Data provided:
-------------------------

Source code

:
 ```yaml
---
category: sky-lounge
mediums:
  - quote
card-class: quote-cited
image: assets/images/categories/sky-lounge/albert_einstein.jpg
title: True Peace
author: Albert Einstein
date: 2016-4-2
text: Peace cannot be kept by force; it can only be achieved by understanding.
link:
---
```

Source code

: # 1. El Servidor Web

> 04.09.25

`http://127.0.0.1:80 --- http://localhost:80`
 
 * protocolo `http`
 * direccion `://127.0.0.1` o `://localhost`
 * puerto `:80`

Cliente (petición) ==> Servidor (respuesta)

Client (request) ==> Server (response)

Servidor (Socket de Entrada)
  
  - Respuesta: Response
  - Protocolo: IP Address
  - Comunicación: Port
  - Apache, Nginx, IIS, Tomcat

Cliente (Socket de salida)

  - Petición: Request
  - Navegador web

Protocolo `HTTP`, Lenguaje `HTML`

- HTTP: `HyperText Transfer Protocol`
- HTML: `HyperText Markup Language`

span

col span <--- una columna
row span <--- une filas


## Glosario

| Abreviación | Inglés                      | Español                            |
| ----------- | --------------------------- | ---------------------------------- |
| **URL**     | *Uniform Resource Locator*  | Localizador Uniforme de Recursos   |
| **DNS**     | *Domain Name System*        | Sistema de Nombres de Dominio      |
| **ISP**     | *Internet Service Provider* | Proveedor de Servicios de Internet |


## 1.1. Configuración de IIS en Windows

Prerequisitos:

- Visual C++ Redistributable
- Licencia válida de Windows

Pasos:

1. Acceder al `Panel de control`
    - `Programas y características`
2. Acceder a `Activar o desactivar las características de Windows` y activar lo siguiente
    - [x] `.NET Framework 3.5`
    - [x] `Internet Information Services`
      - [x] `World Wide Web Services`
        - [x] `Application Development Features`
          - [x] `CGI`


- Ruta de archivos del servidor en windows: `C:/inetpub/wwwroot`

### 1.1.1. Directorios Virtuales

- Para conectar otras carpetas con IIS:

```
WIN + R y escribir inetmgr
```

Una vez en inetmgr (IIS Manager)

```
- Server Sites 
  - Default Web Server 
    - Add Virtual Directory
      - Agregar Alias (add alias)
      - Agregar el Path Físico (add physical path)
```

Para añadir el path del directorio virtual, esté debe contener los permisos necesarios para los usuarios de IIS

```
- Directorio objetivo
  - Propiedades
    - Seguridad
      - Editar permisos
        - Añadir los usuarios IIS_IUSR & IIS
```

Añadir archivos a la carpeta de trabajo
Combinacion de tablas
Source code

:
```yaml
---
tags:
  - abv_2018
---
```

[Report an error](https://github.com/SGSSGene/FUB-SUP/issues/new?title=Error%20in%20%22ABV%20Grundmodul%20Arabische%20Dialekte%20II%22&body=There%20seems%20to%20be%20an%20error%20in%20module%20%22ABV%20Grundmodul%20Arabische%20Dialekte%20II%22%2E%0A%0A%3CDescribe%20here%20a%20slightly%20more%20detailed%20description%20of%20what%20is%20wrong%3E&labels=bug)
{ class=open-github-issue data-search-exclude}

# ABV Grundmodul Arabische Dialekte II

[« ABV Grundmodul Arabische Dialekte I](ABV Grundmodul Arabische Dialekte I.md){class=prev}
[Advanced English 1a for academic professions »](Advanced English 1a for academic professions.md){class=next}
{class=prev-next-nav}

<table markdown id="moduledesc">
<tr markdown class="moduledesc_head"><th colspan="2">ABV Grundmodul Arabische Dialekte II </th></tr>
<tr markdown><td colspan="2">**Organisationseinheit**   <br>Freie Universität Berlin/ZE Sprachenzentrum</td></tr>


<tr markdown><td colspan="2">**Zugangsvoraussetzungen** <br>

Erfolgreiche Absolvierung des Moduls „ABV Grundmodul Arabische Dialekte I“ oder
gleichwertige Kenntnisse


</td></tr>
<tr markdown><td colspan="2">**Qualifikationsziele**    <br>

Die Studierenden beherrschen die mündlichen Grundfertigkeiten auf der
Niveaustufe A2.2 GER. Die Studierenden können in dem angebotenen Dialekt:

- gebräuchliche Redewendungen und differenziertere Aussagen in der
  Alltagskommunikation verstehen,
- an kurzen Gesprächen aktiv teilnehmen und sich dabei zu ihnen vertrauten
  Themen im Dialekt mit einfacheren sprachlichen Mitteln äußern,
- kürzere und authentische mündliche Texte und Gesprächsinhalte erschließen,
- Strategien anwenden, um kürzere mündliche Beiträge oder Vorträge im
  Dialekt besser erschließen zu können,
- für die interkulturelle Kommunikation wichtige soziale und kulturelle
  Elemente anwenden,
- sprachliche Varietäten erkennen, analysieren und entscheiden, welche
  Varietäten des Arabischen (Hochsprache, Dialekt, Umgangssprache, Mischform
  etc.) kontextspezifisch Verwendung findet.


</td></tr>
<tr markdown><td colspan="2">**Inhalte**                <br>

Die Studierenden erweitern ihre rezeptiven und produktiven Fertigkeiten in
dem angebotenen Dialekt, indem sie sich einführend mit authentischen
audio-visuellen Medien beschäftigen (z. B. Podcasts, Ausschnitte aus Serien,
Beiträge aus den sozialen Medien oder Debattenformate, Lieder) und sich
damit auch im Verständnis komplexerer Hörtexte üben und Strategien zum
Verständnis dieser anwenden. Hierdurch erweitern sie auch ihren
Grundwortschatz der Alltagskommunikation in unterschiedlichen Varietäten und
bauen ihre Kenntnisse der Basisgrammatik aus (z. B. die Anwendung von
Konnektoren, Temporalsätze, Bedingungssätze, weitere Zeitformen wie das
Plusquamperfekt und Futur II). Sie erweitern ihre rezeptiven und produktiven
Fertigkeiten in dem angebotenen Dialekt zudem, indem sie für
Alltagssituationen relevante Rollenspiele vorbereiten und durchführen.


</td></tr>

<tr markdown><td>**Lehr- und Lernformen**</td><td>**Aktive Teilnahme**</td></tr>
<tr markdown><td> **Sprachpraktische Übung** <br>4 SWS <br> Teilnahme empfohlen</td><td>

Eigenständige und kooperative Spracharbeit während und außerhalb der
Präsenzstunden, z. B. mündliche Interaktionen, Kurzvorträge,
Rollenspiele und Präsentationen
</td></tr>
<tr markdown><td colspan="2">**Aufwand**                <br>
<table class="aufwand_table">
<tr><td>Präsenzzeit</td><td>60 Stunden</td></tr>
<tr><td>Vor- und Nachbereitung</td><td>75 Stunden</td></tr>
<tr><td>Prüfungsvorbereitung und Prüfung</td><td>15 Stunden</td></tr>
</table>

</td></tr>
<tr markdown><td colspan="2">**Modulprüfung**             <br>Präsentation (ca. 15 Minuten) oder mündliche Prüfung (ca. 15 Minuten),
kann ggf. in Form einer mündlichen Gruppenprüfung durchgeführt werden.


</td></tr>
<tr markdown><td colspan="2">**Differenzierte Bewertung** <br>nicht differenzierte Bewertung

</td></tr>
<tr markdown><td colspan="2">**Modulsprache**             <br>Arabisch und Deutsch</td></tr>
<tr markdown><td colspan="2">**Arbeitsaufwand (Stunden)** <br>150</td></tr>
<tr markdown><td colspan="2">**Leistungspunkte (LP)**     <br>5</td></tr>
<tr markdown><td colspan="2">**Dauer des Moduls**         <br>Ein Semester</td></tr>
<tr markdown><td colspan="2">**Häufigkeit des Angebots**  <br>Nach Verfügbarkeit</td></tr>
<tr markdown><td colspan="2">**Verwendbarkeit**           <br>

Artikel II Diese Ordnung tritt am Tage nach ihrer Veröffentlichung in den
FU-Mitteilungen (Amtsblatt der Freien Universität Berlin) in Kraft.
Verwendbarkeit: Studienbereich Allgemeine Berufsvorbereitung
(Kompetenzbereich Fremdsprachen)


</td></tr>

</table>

-------------------------

Exercise aim: Each line above should be output exactly as written.

Answer box:
Source code

:
 ```yaml
---
category: sky-lounge
mediums:
  - quote
card-class: quote-cited
image: assets/images/categories/sky-lounge/albert_einstein.jpg
title: True Peace
author: Albert Einstein
date: 2016-4-2
text: Peace cannot be kept by force; it can only be achieved by understanding.
link:
---
```

Source code

: # 1. El Servidor Web

> 04.09.25

`http://127.0.0.1:80 --- http://localhost:80`
 
 * protocolo `http`
 * direccion `://127.0.0.1` o `://localhost`
 * puerto `:80`

Cliente (petición) ==> Servidor (respuesta)

Client (request) ==> Server (response)

Servidor (Socket de Entrada)
  
  - Respuesta: Response
  - Protocolo: IP Address
  - Comunicación: Port
  - Apache, Nginx, IIS, Tomcat

Cliente (Socket de salida)

  - Petición: Request
  - Navegador web

Protocolo `HTTP`, Lenguaje `HTML`

- HTTP: `HyperText Transfer Protocol`
- HTML: `HyperText Markup Language`

span

col span <--- una columna
row span <--- une filas


## Glosario

| Abreviación | Inglés                      | Español                            |
| ----------- | --------------------------- | ---------------------------------- |
| **URL**     | *Uniform Resource Locator*  | Localizador Uniforme de Recursos   |
| **DNS**     | *Domain Name System*        | Sistema de Nombres de Dominio      |
| **ISP**     | *Internet Service Provider* | Proveedor de Servicios de Internet |


## 1.1. Configuración de IIS en Windows

Prerequisitos:

- Visual C++ Redistributable
- Licencia válida de Windows

Pasos:

1. Acceder al `Panel de control`
    - `Programas y características`
2. Acceder a `Activar o desactivar las características de Windows` y activar lo siguiente
    - [x] `.NET Framework 3.5`
    - [x] `Internet Information Services`
      - [x] `World Wide Web Services`
        - [x] `Application Development Features`
          - [x] `CGI`


- Ruta de archivos del servidor en windows: `C:/inetpub/wwwroot`

### 1.1.1. Directorios Virtuales

- Para conectar otras carpetas con IIS:

```
WIN + R y escribir inetmgr
```

Una vez en inetmgr (IIS Manager)

```
- Server Sites 
  - Default Web Server 
    - Add Virtual Directory
      - Agregar Alias (add alias)
      - Agregar el Path Físico (add physical path)
```

Para añadir el path del directorio virtual, esté debe contener los permisos necesarios para los usuarios de IIS

```
- Directorio objetivo
  - Propiedades
    - Seguridad
      - Editar permisos
        - Añadir los usuarios IIS_IUSR & IIS
```

Añadir archivos a la carpeta de trabajo
Combinacion de tablas
Source code

:
```yaml
---
tags:
  - abv_2018
---
```

[Report an error](https://github.com/SGSSGene/FUB-SUP/issues/new?title=Error%20in%20%22ABV%20Grundmodul%20Arabische%20Dialekte%20II%22&body=There%20seems%20to%20be%20an%20error%20in%20module%20%22ABV%20Grundmodul%20Arabische%20Dialekte%20II%22%2E%0A%0A%3CDescribe%20here%20a%20slightly%20more%20detailed%20description%20of%20what%20is%20wrong%3E&labels=bug)
{ class=open-github-issue data-search-exclude}

# ABV Grundmodul Arabische Dialekte II

[« ABV Grundmodul Arabische Dialekte I](ABV Grundmodul Arabische Dialekte I.md){class=prev}
[Advanced English 1a for academic professions »](Advanced English 1a for academic professions.md){class=next}
{class=prev-next-nav}

<table markdown id="moduledesc">
<tr markdown class="moduledesc_head"><th colspan="2">ABV Grundmodul Arabische Dialekte II </th></tr>
<tr markdown><td colspan="2">**Organisationseinheit**   <br>Freie Universität Berlin/ZE Sprachenzentrum</td></tr>


<tr markdown><td colspan="2">**Zugangsvoraussetzungen** <br>

Erfolgreiche Absolvierung des Moduls „ABV Grundmodul Arabische Dialekte I“ oder
gleichwertige Kenntnisse


</td></tr>
<tr markdown><td colspan="2">**Qualifikationsziele**    <br>

Die Studierenden beherrschen die mündlichen Grundfertigkeiten auf der
Niveaustufe A2.2 GER. Die Studierenden können in dem angebotenen Dialekt:

- gebräuchliche Redewendungen und differenziertere Aussagen in der
  Alltagskommunikation verstehen,
- an kurzen Gesprächen aktiv teilnehmen und sich dabei zu ihnen vertrauten
  Themen im Dialekt mit einfacheren sprachlichen Mitteln äußern,
- kürzere und authentische mündliche Texte und Gesprächsinhalte erschließen,
- Strategien anwenden, um kürzere mündliche Beiträge oder Vorträge im
  Dialekt besser erschließen zu können,
- für die interkulturelle Kommunikation wichtige soziale und kulturelle
  Elemente anwenden,
- sprachliche Varietäten erkennen, analysieren und entscheiden, welche
  Varietäten des Arabischen (Hochsprache, Dialekt, Umgangssprache, Mischform
  etc.) kontextspezifisch Verwendung findet.


</td></tr>
<tr markdown><td colspan="2">**Inhalte**                <br>

Die Studierenden erweitern ihre rezeptiven und produktiven Fertigkeiten in
dem angebotenen Dialekt, indem sie sich einführend mit authentischen
audio-visuellen Medien beschäftigen (z. B. Podcasts, Ausschnitte aus Serien,
Beiträge aus den sozialen Medien oder Debattenformate, Lieder) und sich
damit auch im Verständnis komplexerer Hörtexte üben und Strategien zum
Verständnis dieser anwenden. Hierdurch erweitern sie auch ihren
Grundwortschatz der Alltagskommunikation in unterschiedlichen Varietäten und
bauen ihre Kenntnisse der Basisgrammatik aus (z. B. die Anwendung von
Konnektoren, Temporalsätze, Bedingungssätze, weitere Zeitformen wie das
Plusquamperfekt und Futur II). Sie erweitern ihre rezeptiven und produktiven
Fertigkeiten in dem angebotenen Dialekt zudem, indem sie für
Alltagssituationen relevante Rollenspiele vorbereiten und durchführen.


</td></tr>

<tr markdown><td>**Lehr- und Lernformen**</td><td>**Aktive Teilnahme**</td></tr>
<tr markdown><td> **Sprachpraktische Übung** <br>4 SWS <br> Teilnahme empfohlen</td><td>

Eigenständige und kooperative Spracharbeit während und außerhalb der
Präsenzstunden, z. B. mündliche Interaktionen, Kurzvorträge,
Rollenspiele und Präsentationen
</td></tr>
<tr markdown><td colspan="2">**Aufwand**                <br>
<table class="aufwand_table">
<tr><td>Präsenzzeit</td><td>60 Stunden</td></tr>
<tr><td>Vor- und Nachbereitung</td><td>75 Stunden</td></tr>
<tr><td>Prüfungsvorbereitung und Prüfung</td><td>15 Stunden</td></tr>
</table>

</td></tr>
<tr markdown><td colspan="2">**Modulprüfung**             <br>Präsentation (ca. 15 Minuten) oder mündliche Prüfung (ca. 15 Minuten),
kann ggf. in Form einer mündlichen Gruppenprüfung durchgeführt werden.


</td></tr>
<tr markdown><td colspan="2">**Differenzierte Bewertung** <br>nicht differenzierte Bewertung

</td></tr>
<tr markdown><td colspan="2">**Modulsprache**             <br>Arabisch und Deutsch</td></tr>
<tr markdown><td colspan="2">**Arbeitsaufwand (Stunden)** <br>150</td></tr>
<tr markdown><td colspan="2">**Leistungspunkte (LP)**     <br>5</td></tr>
<tr markdown><td colspan="2">**Dauer des Moduls**         <br>Ein Semester</td></tr>
<tr markdown><td colspan="2">**Häufigkeit des Angebots**  <br>Nach Verfügbarkeit</td></tr>
<tr markdown><td colspan="2">**Verwendbarkeit**           <br>

Artikel II Diese Ordnung tritt am Tage nach ihrer Veröffentlichung in den
FU-Mitteilungen (Amtsblatt der Freien Universität Berlin) in Kraft.
Verwendbarkeit: Studienbereich Allgemeine Berufsvorbereitung
(Kompetenzbereich Fremdsprachen)


</td></tr>

</table>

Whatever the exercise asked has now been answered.